# MATERIAL SHOWN
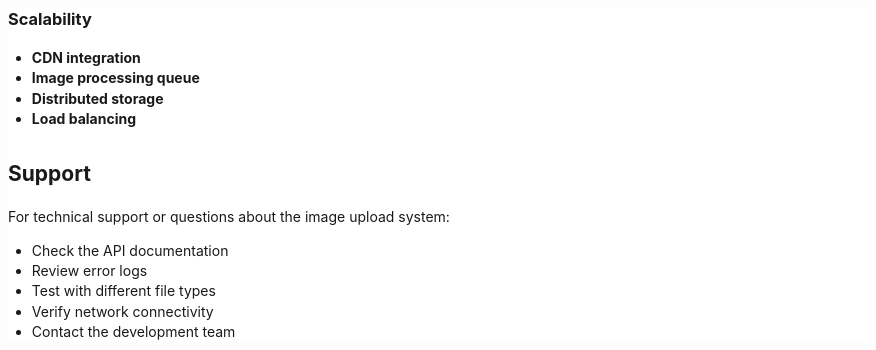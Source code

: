 ### Scalability
- **CDN integration**
- **Image processing queue**
- **Distributed storage**
- **Load balancing**

## Support

For technical support or questions about the image upload system:
- Check the API documentation
- Review error logs
- Test with different file types
- Verify network connectivity
- Contact the development team 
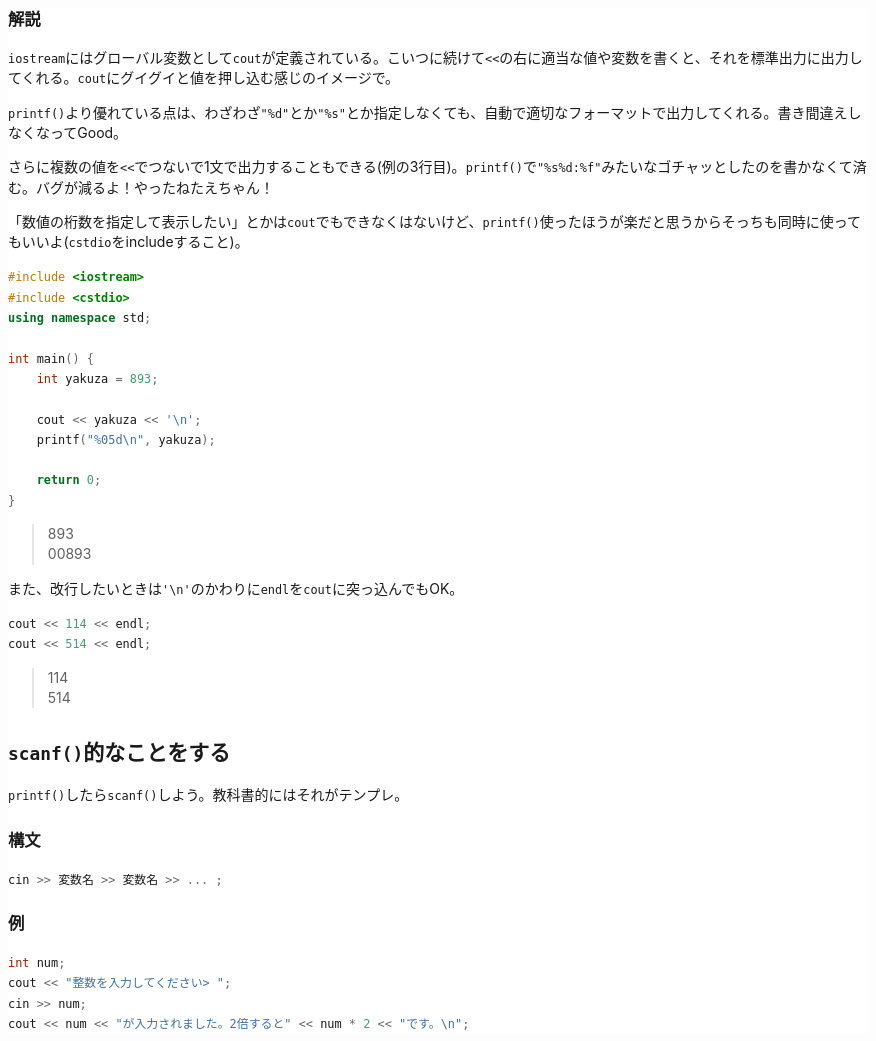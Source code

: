 ### 解説
`iostream`にはグローバル変数として`cout`が定義されている。こいつに続けて`<<`の右に適当な値や変数を書くと、それを標準出力に出力してくれる。`cout`にグイグイと値を押し込む感じのイメージで。

`printf()`より優れている点は、わざわざ`"%d"`とか`"%s"`とか指定しなくても、自動で適切なフォーマットで出力してくれる。書き間違えしなくなってGood。

さらに複数の値を`<<`でつないで1文で出力することもできる(例の3行目)。`printf()`で`"%s%d:%f"`みたいなゴチャッとしたのを書かなくて済む。バグが減るよ！やったねたえちゃん！

「数値の桁数を指定して表示したい」とかは`cout`でもできなくはないけど、`printf()`使ったほうが楽だと思うからそっちも同時に使ってもいいよ(`cstdio`をincludeすること)。

```cpp
#include <iostream>
#include <cstdio>
using namespace std;

int main() {
    int yakuza = 893;

    cout << yakuza << '\n';
    printf("%05d\n", yakuza);

    return 0;
}
```

> 893  
> 00893

また、改行したいときは`'\n'`のかわりに`endl`を`cout`に突っ込んでもOK。

```cpp
cout << 114 << endl;
cout << 514 << endl;
```

> 114  
> 514

## `scanf()`的なことをする
`printf()`したら`scanf()`しよう。教科書的にはそれがテンプレ。

### 構文

```cpp
cin >> 変数名 >> 変数名 >> ... ;
```

### 例

```cpp
int num;
cout << "整数を入力してください> ";
cin >> num;
cout << num << "が入力されました。2倍すると" << num * 2 << "です。\n";
```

# REQUIRED ACTION
Once the pictures are set aside, repeat the data above exactly as written.

# EXPECTED ANSWER
Source code

: ### Scalability
- **CDN integration**
- **Image processing queue**
- **Distributed storage**
- **Load balancing**

## Support

For technical support or questions about the image upload system:
- Check the API documentation
- Review error logs
- Test with different file types
- Verify network connectivity
- Contact the development team 
Source code

: ### 解説
`iostream`にはグローバル変数として`cout`が定義されている。こいつに続けて`<<`の右に適当な値や変数を書くと、それを標準出力に出力してくれる。`cout`にグイグイと値を押し込む感じのイメージで。

`printf()`より優れている点は、わざわざ`"%d"`とか`"%s"`とか指定しなくても、自動で適切なフォーマットで出力してくれる。書き間違えしなくなってGood。

さらに複数の値を`<<`でつないで1文で出力することもできる(例の3行目)。`printf()`で`"%s%d:%f"`みたいなゴチャッとしたのを書かなくて済む。バグが減るよ！やったねたえちゃん！

「数値の桁数を指定して表示したい」とかは`cout`でもできなくはないけど、`printf()`使ったほうが楽だと思うからそっちも同時に使ってもいいよ(`cstdio`をincludeすること)。

```cpp
#include <iostream>
#include <cstdio>
using namespace std;

int main() {
    int yakuza = 893;

    cout << yakuza << '\n';
    printf("%05d\n", yakuza);

    return 0;
}
```

> 893  
> 00893

また、改行したいときは`'\n'`のかわりに`endl`を`cout`に突っ込んでもOK。

```cpp
cout << 114 << endl;
cout << 514 << endl;
```

> 114  
> 514

## `scanf()`的なことをする
`printf()`したら`scanf()`しよう。教科書的にはそれがテンプレ。

### 構文

```cpp
cin >> 変数名 >> 変数名 >> ... ;
```

### 例

```cpp
int num;
cout << "整数を入力してください> ";
cin >> num;
cout << num << "が入力されました。2倍すると" << num * 2 << "です。\n";
```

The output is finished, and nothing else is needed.